A finales del siglo XIX vio la luz por última vez y, como testimonio, quedó una botella a modo de ofrenda. Ahora, en pleno 2022, el cementerio más antiguo de Lima fue hallado por un equipo de arqueólogos que, además del licor dejado por los saqueadores, han encontrado piezas que permiten conocer mejor el rompecabezas de la vida virreinal.
El enterramiento creció en pleno corazón de Lima, a la sombra del hospital Real de San Andrés, el más antiguo de Suramérica que, el mismo año de su inauguración —1552—, fracasó por primera vez en su función original de centro médico y tuvo que estrenar la necrópolis.
“Inicialmente, fue un hospital para españoles e hijos de españoles, lo que llamamos criollos pero igualmente había un hospital separado para indios y pardos o negros”, explica el jefe del equipo de Arqueología de la Municipalidad de Lima, Héctor Walde.
Apenas a unos pasos del investigador, los trabajadores de su equipo se afanan en recuperar los 40 cuerpos, entre hombres y mujeres, que han sido descubiertos.

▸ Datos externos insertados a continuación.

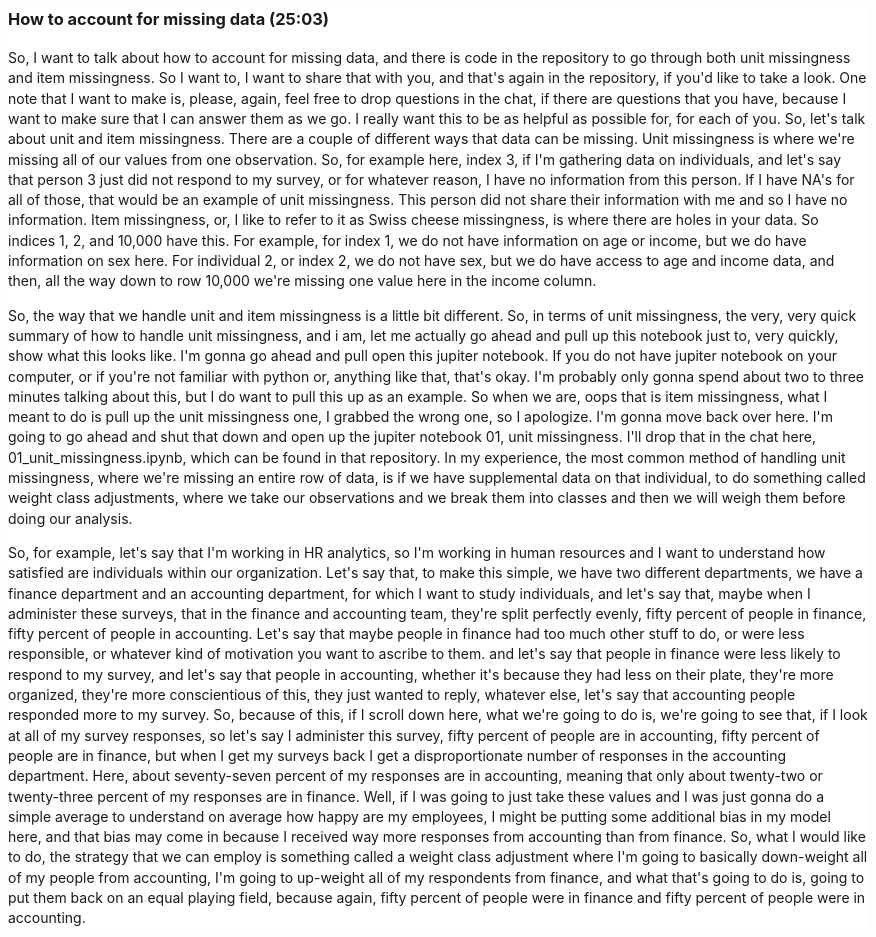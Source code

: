 ### How to account for missing data (25:03)

So, I want to talk about how to account for missing data, and there is code in the repository to go through both unit missingness and item missingness. So I want to, I want to share that with you, and that's again in the repository, if you'd like to take a look. One note that I want to make is, please, again, feel free to drop questions in the chat, if there are questions that you have, because I want to make sure that I can answer them as we go. I really want this to be as helpful as possible for, for each of you. So, let's talk about unit and item missingness. There are a couple of different ways that data can be missing. Unit missingness is where we're missing all of our values from one observation. So, for example here, index 3, if I'm gathering data on individuals, and let's say that person 3 just did not respond to my survey, or for whatever reason, I have no information from this person. If I have NA's for all of those, that would be an example of unit missingness. This person did not share their information with me and so I have no information. Item missingness, or, I like to refer to it as Swiss cheese missingness, is where there are holes in your data. So indices 1, 2, and 10,000 have this. For example, for index 1, we do not have information on age or income, but we do have information on sex here. For individual 2, or index 2, we do not have sex, but we do have access to age and income data, and then, all the
way down to row 10,000 we're missing one value here in the income column. 

So, the way that we handle unit and item missingness is a little bit different. So, in terms of unit missingness, the very, very quick summary of how to handle unit missingness, and i am, let me actually go ahead and pull up this notebook just to, very quickly, show what this looks like. I'm gonna go ahead and pull open this jupiter notebook. If you do not have jupiter notebook on your computer, or if you're not familiar with python or, anything like that, that's okay. I'm probably only gonna spend about two to three minutes talking about this, but I do want to pull this up as an example. So when we are, oops that is item missingness, what I meant to do is pull up the unit missingness one, I grabbed the wrong one, so I apologize. I'm gonna move back over here. I'm going to go ahead and shut that down and open up the jupiter notebook 01, unit missingness. I'll drop that in the chat here, 01_unit_missingness.ipynb, which can be found in that repository. In my experience, the most common method of handling unit missingness, where we're missing an entire row of data, is if we have supplemental data on that individual, to do something called weight class adjustments, where we take our observations and we break them into classes and then we will weigh them
before doing our analysis. 

So, for example, let's say that I'm working in HR analytics, so I'm working in human resources and I want to understand how satisfied are individuals within our organization. Let's say that, to make this simple, we have two different departments, we have a finance department and an accounting department, for which I want to study individuals, and let's say that, maybe when I administer these surveys, that in the finance and accounting team, they're split perfectly evenly, fifty percent of people in finance, fifty percent of people in accounting. Let's say that maybe people in finance had too much other stuff to do, or were less responsible, or whatever kind of motivation you want to ascribe to them. and let's say that people in finance were less likely to respond to my survey, and let's say that people in accounting, whether it's because they had less on their plate, they're more organized, they're more conscientious of this, they just wanted to reply, whatever else, let's say that accounting people responded more to my survey. So, because of this, if I scroll down here, what we're going to do is, we're going to see that, if I look at all of my survey responses, so let's say I administer this survey, fifty percent of people are in accounting, fifty percent of people are in finance, but when I get my surveys back I get a disproportionate number of responses in the accounting department. Here, about seventy-seven percent of my responses are in accounting, meaning that only about twenty-two or twenty-three percent of my responses are in finance. Well, if I was going to just take these values and I was just gonna do a simple average to understand on average how happy are my employees, I might be putting some additional bias in my model here, and that bias may come in because I received way more responses from accounting than from finance. So, what I would like to do, the strategy that we can employ is something called a weight class adjustment where I'm going to basically down-weight all of my people from accounting, I'm going to up-weight all of my respondents from finance, and what that's going to do is, going to put them back on an equal playing field, because again, fifty percent of people were in finance and fifty percent of people were in accounting.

Eso sí, como un libro leído en sentido inverso, actualmente trabajan en la capas más superficiales —es decir, en las últimas páginas de la novela de este cementerio—, superpuestas a otras de hasta tres centurias de antigüedad, las cuales fueron escritas en el siglo XVI.
“Debemos continuar bajando niveles de entierros hasta llegar al nivel del siglo XVI, el fundacional”, señala Walde.
En un lateral, sorprendentemente intacto, se yergue con ayuda de unos pilares de madera una cripta donde encontraron su última morada los más acomodados de su época. La mejor prueba de que, en la muerte como en la vida, la clase social lo define todo.
El resto fueron amortajados y arrojados unos sobre otros sin lápida o inscripción que permita identificarlos.
Un hilo conductor
Ahora, los arqueólogos deben contrastar los restos hallados con la información que consta en los registros del hospital, buscar las razones del ingreso de los pacientes y, en algunos casos, podrán identificar los cuerpos.
Es una tarea titánica para la que tendrán que bucear en los archivos de una institución fundada bajo el auspicio de Andrés Hurtado de Mendoza, el tercer virrey del Perú.
En 1782, el enorme edificio que abarcaba varias cuadras cambió su uso. El hospital se trasladó y el inmueble se convirtió en un hospicio para niños abandonados y huérfanos y, finalmente, en un colegio.
Sobre el cementerio adaptaron el patio de la escuela en el que los alumnos jugaban sobre los restos de sus antiguos vecinos sin saberlo.
Tras la intervención en marcha, el gerente del Programa Municipal para la Recuperación del Centro Histórico de Lima (Prolima), Luis Martín Bogdanovich, explicó que el inmueble “se dedicará a un lugar para aprender artes y oficios”.
Será en un espacio que ha mermado con el paso del tiempo y ahora es mucho menor del que inicialmente comprendía.
Algunos restos “van a tener que ser cubiertos y otros serán expuestos” con coberturas de vidrio y correctamente climatizados “para que se pueda mantener a lo largo del tiempo”.
“En general, toda la información que encontremos va a permitir que la recuperación del inmueble se ajuste al pasado”, comenta Bogdanovich.
El objetivo es el de poner la ciudad en contacto con su historia “a través de estas ventanas al pasado que confortan con una realidad que a veces parece lejana”.
Y será a través de una parte del patrimonio peruano que, con frecuencia, se ignora a la hora de pensar en la historia y arqueología del país andino, anegada por el pasado incaico.
No obstante y pese a la omnipresencia inca en el imaginario nacional e internacional, muchos historiadores calculan que su imperio contaba con menos de un siglo cuando Francisco Pizarro concluyó su conquista.
“Muchas veces, en Perú pensamos que el único patrimonio arqueológico que existe es el prehispánico, pero tenemos un pasado virreinal y republicano asombroso”, subraya Bogdanovich.
Ese patrimonio es el mismo que, en ocasiones, ha sido abierto a la fuerza por los huaqueros, los ladrones del patrimonio, que perforan la tierra en busca de su particular fortuna y, para aplacar las iras que temen despertar, dejan una ofrenda.
Son ofrecimientos en forma de tabaco negro, hoja de coca o una botella de licor como la que han encontrado los arqueólogos en el viejo cementerio del hospital de San Andrés, una prueba más de que la locución latina “sic transit gloria mundi” (así pasa la gloria del mundo) también cruzó el Atlántico.